The increase in the CPI was driven by significant price increases in several sectors, including fresh produce (which rose by 3.8%), culture and entertainment (0.9%), food (0.8%), and transportation and miscellaneous (0.5% each).
The cost of housing (as well as that of home maintenance) has continued to rise, crawling upward by 0.4% in February, a 14.6% increase over the last year.

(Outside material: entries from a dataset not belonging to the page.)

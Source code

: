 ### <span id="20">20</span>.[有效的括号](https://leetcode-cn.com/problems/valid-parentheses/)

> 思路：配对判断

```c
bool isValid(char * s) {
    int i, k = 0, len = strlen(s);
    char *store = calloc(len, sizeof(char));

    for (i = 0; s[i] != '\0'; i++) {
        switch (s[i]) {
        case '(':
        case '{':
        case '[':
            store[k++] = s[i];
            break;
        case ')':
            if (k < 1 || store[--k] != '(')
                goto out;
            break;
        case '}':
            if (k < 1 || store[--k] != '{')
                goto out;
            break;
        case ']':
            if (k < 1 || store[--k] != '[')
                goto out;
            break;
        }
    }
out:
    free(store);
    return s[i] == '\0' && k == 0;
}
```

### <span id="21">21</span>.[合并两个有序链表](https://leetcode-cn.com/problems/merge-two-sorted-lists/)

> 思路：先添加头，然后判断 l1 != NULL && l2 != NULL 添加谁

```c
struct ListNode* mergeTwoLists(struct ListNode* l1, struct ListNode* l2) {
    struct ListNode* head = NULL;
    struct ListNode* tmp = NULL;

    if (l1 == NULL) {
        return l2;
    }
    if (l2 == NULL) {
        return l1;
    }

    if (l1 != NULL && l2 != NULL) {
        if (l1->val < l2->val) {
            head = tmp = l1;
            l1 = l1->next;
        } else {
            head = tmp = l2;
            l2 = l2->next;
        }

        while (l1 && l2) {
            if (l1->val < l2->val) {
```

Furthermore, every district in Israel saw increases in the cost of housing, with the highest being Haifa at 16.4%.
Clothing and footwear items, and communication prices decreased by 3.3% and 0.4% respectively.
Rise in CPI reflects ongoing inflation
February’s rise in the CPI reflects ongoing inflation within Israel and around the world, and will likely result in the Bank of Israel increasing its interest rate yet again in an attempt to curb it.

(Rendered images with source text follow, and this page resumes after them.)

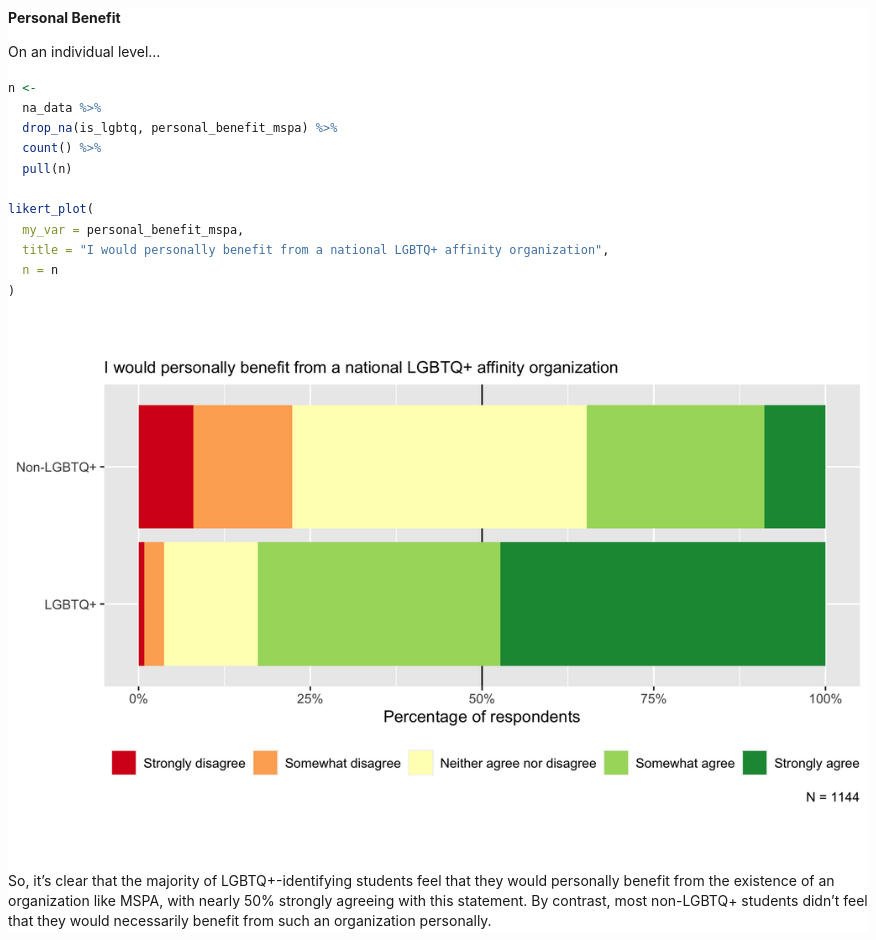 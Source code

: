 **Personal Benefit**

On an individual level…

``` r
n <- 
  na_data %>% 
  drop_na(is_lgbtq, personal_benefit_mspa) %>% 
  count() %>% 
  pull(n)

likert_plot(
  my_var = personal_benefit_mspa, 
  title = "I would personally benefit from a national LGBTQ+ affinity organization", 
  n = n
)
```

![](na_general_report_1_files/figure-gfm/unnamed-chunk-24-1.png)

So, it’s clear that the majority of LGBTQ+-identifying students feel
that they would personally benefit from the existence of an organization
like MSPA, with nearly 50% strongly agreeing with this statement. By
contrast, most non-LGBTQ+ students didn’t feel that they would
necessarily benefit from such an organization personally.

In an interview with CNN on Tuesday, BOI Governor Amir Yaron noted that the interest rate is likely to continue its rise due to the “stickiness of inflation” felt globally.
“We know and there is experience in the past that if you stop too early, inflation can come back with a vengeance,” Yaron said. “And, therefore, I predict that at least around the world, we will see rates continue to go up – and they will stay up for quite a bit.”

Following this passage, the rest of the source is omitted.